Work item →
Type out the listing below exactly. Pictures stay out of it.

*** Opening of Excerpted records ***

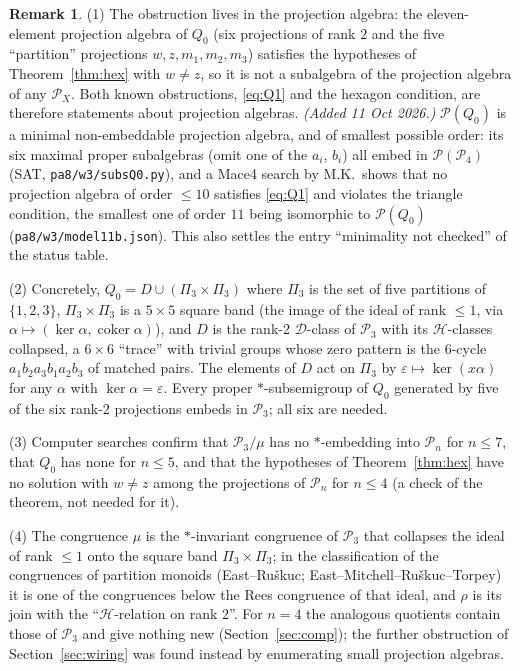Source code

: \documentclass[11pt]{amsart}
\theoremstyle{definition}
\newtheorem{remark}[theorem]{Remark}
\newcommand{\D}{\mathcal{D}}
\newcommand{\Hh}{\mathcal{H}}
\renewcommand{\P}{\mathcal{P}}
\newcommand{\Part}{\Pi}
\begin{document}
\begin{remark}
(1) The obstruction lives in the projection algebra: the eleven-element projection algebra of $Q_0$ (six projections of rank $2$ and the five ``partition'' projections $w,z,m_1,m_2,m_3$) satisfies the hypotheses of Theorem~\ref{thm:hex} with $w\ne z$, so it is not a subalgebra of the projection algebra of any $\P_X$. Both known obstructions, \eqref{eq:Q1} and the hexagon condition, are therefore statements about projection algebras. \emph{(Added 11 Oct 2026.)} $\P(Q_0)$ is a minimal non-embeddable projection algebra, and of smallest possible order: its six maximal proper subalgebras (omit one of the $a_i$, $b_i$) all embed in $\P(\P_4)$ (SAT, \texttt{pa8/w3/subsQ0.py}), and a Mace4 search by M.K.\ shows that no projection algebra of order $\le10$ satisfies \eqref{eq:Q1} and violates the triangle condition, the smallest one of order $11$ being isomorphic to $\P(Q_0)$ (\texttt{pa8/w3/model11b.json}). This also settles the entry ``minimality not checked'' of the status table.

(2) Concretely, $Q_0=D\cup(\Part_3\times\Part_3)$ where $\Part_3$ is the set of five partitions of $\{1,2,3\}$, $\Part_3\times\Part_3$ is a $5\times5$ square band (the image of the ideal of rank $\le1$, via $\alpha\mapsto(\ker\alpha,\operatorname{coker}\alpha)$), and $D$ is the rank-$2$ $\D$-class of $\P_3$ with its $\Hh$-classes collapsed, a $6\times6$ ``trace'' with trivial groups whose zero pattern is the $6$-cycle $a_1b_2a_3b_1a_2b_3$ of matched pairs. The elements of $D$ act on $\Part_3$ by $\varepsilon\mapsto\ker(x\alpha)$ for any $\alpha$ with $\ker\alpha=\varepsilon$. Every proper $*$-subsemigroup of $Q_0$ generated by five of the six rank-$2$ projections embeds in $\P_3$; all six are needed.

(3) Computer searches confirm that $\P_3/\mu$ has no $*$-embedding into $\P_n$ for $n\le7$, that $Q_0$ has none for $n\le5$, and that the hypotheses of Theorem~\ref{thm:hex} have no solution with $w\ne z$ among the projections of $\P_n$ for $n\le4$ (a check of the theorem, not needed for it).

(4) The congruence $\mu$ is the $*$-invariant congruence of $\P_3$ that collapses the ideal of rank $\le1$ onto the square band $\Part_3\times\Part_3$; in the classification of the congruences of partition monoids (East--Ruškuc; East--Mitchell--Ruškuc--Torpey) it is one of the congruences below the Rees congruence of that ideal, and $\rho$ is its join with the ``$\Hh$-relation on rank $2$''. For $n=4$ the analogous quotients contain those of $\P_3$ and give nothing new (Section~\ref{sec:comp}); the further obstruction of Section~\ref{sec:wiring} was found instead by enumerating small projection algebras.
\end{remark}
\end{document}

*** Close of Excerpted records ***

Answer below →
Source code

: \documentclass[11pt]{amsart}
\theoremstyle{definition}
\newtheorem{remark}[theorem]{Remark}
\newcommand{\D}{\mathcal{D}}
\newcommand{\Hh}{\mathcal{H}}
\renewcommand{\P}{\mathcal{P}}
\newcommand{\Part}{\Pi}
\begin{document}
\begin{remark}
(1) The obstruction lives in the projection algebra: the eleven-element projection algebra of $Q_0$ (six projections of rank $2$ and the five ``partition'' projections $w,z,m_1,m_2,m_3$) satisfies the hypotheses of Theorem~\ref{thm:hex} with $w\ne z$, so it is not a subalgebra of the projection algebra of any $\P_X$. Both known obstructions, \eqref{eq:Q1} and the hexagon condition, are therefore statements about projection algebras. \emph{(Added 11 Oct 2026.)} $\P(Q_0)$ is a minimal non-embeddable projection algebra, and of smallest possible order: its six maximal proper subalgebras (omit one of the $a_i$, $b_i$) all embed in $\P(\P_4)$ (SAT, \texttt{pa8/w3/subsQ0.py}), and a Mace4 search by M.K.\ shows that no projection algebra of order $\le10$ satisfies \eqref{eq:Q1} and violates the triangle condition, the smallest one of order $11$ being isomorphic to $\P(Q_0)$ (\texttt{pa8/w3/model11b.json}). This also settles the entry ``minimality not checked'' of the status table.

(2) Concretely, $Q_0=D\cup(\Part_3\times\Part_3)$ where $\Part_3$ is the set of five partitions of $\{1,2,3\}$, $\Part_3\times\Part_3$ is a $5\times5$ square band (the image of the ideal of rank $\le1$, via $\alpha\mapsto(\ker\alpha,\operatorname{coker}\alpha)$), and $D$ is the rank-$2$ $\D$-class of $\P_3$ with its $\Hh$-classes collapsed, a $6\times6$ ``trace'' with trivial groups whose zero pattern is the $6$-cycle $a_1b_2a_3b_1a_2b_3$ of matched pairs. The elements of $D$ act on $\Part_3$ by $\varepsilon\mapsto\ker(x\alpha)$ for any $\alpha$ with $\ker\alpha=\varepsilon$. Every proper $*$-subsemigroup of $Q_0$ generated by five of the six rank-$2$ projections embeds in $\P_3$; all six are needed.

(3) Computer searches confirm that $\P_3/\mu$ has no $*$-embedding into $\P_n$ for $n\le7$, that $Q_0$ has none for $n\le5$, and that the hypotheses of Theorem~\ref{thm:hex} have no solution with $w\ne z$ among the projections of $\P_n$ for $n\le4$ (a check of the theorem, not needed for it).

(4) The congruence $\mu$ is the $*$-invariant congruence of $\P_3$ that collapses the ideal of rank $\le1$ onto the square band $\Part_3\times\Part_3$; in the classification of the congruences of partition monoids (East--Ruškuc; East--Mitchell--Ruškuc--Torpey) it is one of the congruences below the Rees congruence of that ideal, and $\rho$ is its join with the ``$\Hh$-relation on rank $2$''. For $n=4$ the analogous quotients contain those of $\P_3$ and give nothing new (Section~\ref{sec:comp}); the further obstruction of Section~\ref{sec:wiring} was found instead by enumerating small projection algebras.
\end{remark}
\end{document}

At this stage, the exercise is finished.